Tunche 3

Tunche Review

6
stylish but indistinct

Who doesn’t love a brawler? It is the spaghetti and meatballs of video games. It is tasty. It is filling. There’s little mystery to it. An auto-pilot meal when a day has you beat. But swap out too many of the key ingredients—the noodles, the sauce, the meatballs—and you’ll eventually find yourself talking about another pasta dish entirely. None of those permutative dishes will satiate the hunger you may have for spaghetti and meatballs, but you probably wouldn’t want, as Kirk Van Houten argued at a PTA meeting, two spaghetti meals in one day.

These beat ‘em up brawlers happen to be having a moment. River City Ransom, Streets of Rage, Battletoads, even the vaporware Scott Pilgrim game are all making comebacks. There’s a charming looking Teenage Mutant Ninja Turtle just around the corner. It’s more of a resurgence than a renaissance; the existence of games like Devil May Cry, Yakuza, Treachery in Beatdown City and Friends of Ringo Ishikawa are evidence that the genre’s renaissance already happened.

Tunche is a new brawler moulded by Peruvean folklore. It follows four young heroes (plus the Hat Kid from Hat in Time) each looking to confront the titular forest spirit for their own rites. While always an intimidating creature, Tunche’s terror in the Amazon has seemingly escalated, with other beasts imbued with fearsome powers and ripping a path of destruction.

Green Pastures

Tunche was successfully kickstarted back in 2019, and it’s not hard to see what drew fans to the project. Lush, colorful and tied together with vibrant character animations, Tunche’s picture book sensibilities are a nice treat. The monsters pestering the deep Amazon have some imaginative critters among them. I am especially fond of the scorpion hiding in a log like a hermit crab. The developers also promised a game that fuses beat-em-ups with roguelike elements: two genres that have often proved malleable.

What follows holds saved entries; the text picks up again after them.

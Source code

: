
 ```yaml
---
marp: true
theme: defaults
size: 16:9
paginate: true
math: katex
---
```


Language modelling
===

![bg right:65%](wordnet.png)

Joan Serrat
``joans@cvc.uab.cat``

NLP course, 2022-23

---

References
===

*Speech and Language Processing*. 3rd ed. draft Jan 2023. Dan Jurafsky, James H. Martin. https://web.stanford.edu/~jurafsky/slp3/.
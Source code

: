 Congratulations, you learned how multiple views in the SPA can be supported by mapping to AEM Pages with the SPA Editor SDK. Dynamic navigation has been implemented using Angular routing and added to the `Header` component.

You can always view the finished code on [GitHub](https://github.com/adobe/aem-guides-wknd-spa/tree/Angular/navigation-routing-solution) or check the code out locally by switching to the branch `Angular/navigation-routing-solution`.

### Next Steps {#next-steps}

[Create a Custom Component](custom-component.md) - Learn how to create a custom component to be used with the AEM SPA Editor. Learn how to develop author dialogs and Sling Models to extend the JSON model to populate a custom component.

There’s a bit to untangle in your first run. At least four separate types of stat points accumulate while bopping mean frogs and bad birds. From traditional coins and XP to more ethereal magics and orbs that can be spent on certain upgrades when starting back at camp, some resources are shared between characters, including couch co-op friends, while others are fixed. For example, you can chance-encounter ‘Cores’ during each run. Cores function similarly to Hades’ boons, except in Tunche you can permanently level up your favorites before heading out. Those boosts will apply to each hero across the board, though it never guarantees that anyone’ll stumble upon them on a run.

River Basin Ransom

Each of the five characters begin with three very standard, nearly identical attacks: a melee, a projectile and a launching uppercut. Their more distinctive combos and attacks require some grinding to unlock. Even basic abilities, like ground pounds and mid-air recoveries, have to be paid for in each character—which is where Tunche begins to feel short of what’s grand between its influences.

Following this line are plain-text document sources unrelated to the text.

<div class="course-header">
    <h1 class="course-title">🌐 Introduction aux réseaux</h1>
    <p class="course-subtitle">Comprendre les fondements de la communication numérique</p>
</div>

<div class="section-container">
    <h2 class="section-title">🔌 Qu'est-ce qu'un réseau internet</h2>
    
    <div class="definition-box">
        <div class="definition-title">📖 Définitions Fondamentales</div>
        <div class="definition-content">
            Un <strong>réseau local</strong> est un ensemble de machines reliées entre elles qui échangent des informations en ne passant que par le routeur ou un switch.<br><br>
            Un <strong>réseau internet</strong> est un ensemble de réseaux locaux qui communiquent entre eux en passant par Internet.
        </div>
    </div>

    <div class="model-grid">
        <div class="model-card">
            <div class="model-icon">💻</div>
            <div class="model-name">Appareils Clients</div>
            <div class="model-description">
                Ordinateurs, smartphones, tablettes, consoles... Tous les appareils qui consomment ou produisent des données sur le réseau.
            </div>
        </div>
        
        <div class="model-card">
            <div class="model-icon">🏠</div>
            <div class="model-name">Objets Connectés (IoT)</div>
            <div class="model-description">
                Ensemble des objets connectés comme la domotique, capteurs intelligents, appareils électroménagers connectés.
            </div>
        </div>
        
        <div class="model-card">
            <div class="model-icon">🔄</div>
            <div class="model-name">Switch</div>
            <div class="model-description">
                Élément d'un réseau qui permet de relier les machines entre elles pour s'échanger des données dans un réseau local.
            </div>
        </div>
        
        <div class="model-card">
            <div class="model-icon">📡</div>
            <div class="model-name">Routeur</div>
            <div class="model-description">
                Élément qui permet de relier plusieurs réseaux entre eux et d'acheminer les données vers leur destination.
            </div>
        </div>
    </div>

Rewards in Tunche are more generous if you maintain a high ‘style’ rating in each encounter. You achieve greater style by using more varieties of attacks and avoid getting dinged. These rewards can be very useful in unlocking new combos, but you may already start to sniff out what’s stubborn about this system. Starting with only three attacks, you will likely rely on repeating the same three-strike air and ground combos. That’ll generally hover you at a B rating. Even the Cores are means tested. Cores that can add lightning and poison effects to each attack only have a chance of working if your Style is above an A. That condition never changes even if you invest in levelling Cores up.

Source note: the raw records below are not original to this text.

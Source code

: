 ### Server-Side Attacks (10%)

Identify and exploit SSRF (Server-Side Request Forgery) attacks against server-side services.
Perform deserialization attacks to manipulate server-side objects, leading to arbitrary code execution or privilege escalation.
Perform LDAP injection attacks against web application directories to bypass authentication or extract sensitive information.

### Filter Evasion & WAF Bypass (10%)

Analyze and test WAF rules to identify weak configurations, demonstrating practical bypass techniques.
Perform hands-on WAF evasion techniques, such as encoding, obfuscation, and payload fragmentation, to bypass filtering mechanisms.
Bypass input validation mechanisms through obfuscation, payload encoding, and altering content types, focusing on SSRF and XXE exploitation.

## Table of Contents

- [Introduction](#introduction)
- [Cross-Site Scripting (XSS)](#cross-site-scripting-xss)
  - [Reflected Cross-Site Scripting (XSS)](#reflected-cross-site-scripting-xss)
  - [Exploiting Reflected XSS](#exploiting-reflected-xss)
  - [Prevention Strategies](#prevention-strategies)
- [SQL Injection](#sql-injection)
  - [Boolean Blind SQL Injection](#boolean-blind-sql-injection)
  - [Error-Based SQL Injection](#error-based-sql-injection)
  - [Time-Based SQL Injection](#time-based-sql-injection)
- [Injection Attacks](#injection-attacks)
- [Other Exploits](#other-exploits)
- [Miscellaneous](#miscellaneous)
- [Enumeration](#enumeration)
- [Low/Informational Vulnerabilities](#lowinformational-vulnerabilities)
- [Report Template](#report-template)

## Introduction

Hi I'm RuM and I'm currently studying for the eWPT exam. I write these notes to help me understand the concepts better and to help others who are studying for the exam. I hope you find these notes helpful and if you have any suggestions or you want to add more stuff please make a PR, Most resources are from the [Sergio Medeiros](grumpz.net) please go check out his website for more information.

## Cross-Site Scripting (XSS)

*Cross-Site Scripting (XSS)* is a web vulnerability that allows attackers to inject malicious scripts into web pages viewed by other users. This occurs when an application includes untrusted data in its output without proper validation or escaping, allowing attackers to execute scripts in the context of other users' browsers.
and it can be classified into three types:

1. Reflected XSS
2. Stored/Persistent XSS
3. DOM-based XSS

This peculiar system pays off if you’d like to preemptively buff up each character for when a friend comes over, but not if your chum wants to play with you from the get-go. Having to reach a later point where the combat makes itself more interesting doesn’t make for a compelling adventure. Enemies do considerably more damage as each level progresses (the dang fish can chomp off a fifth of your health). It makes sense as a way to close the gameplay loop and encourage you to master the earlier worlds, but worlds do not offer much more upon repeat visits. Set pieces, the greatest attraction brawlers have in their corner, do not exist in Tunche. Bosses, grotesque monster versions of otherwise cuddly snuggly animals, are Tunche at its best, but do not mix things up for rematches.

Style takes precedence

Games like Streets of Rage and Turtles in Time made themselves classics with audacious spectacles, making up for their inevitable elevator stages. Games like Enter the Gungeon, Hades and Binding of Isaac sweeten each run with distinct combat that swirls itself up on each visit, driving players to discover their favorite loadouts or enjoying the compromises when luck proves rotten.

Tunche does not do either of these things. Each stage is a field without so much as a hill. Alterations to combat are basically bottlenecked in the homebase, while randomised Cores do not really make much of a difference in how you scrap.

Little changes between each playthrough of Tunche, and not a whole lot happens during them. Tunche best serves fans and friends of dishing knuckle sandwiches together, but doesn’t synchronise its genre mashups in a way that elevates it above the many RPG-tinted beat ‘em ups stomping around out there.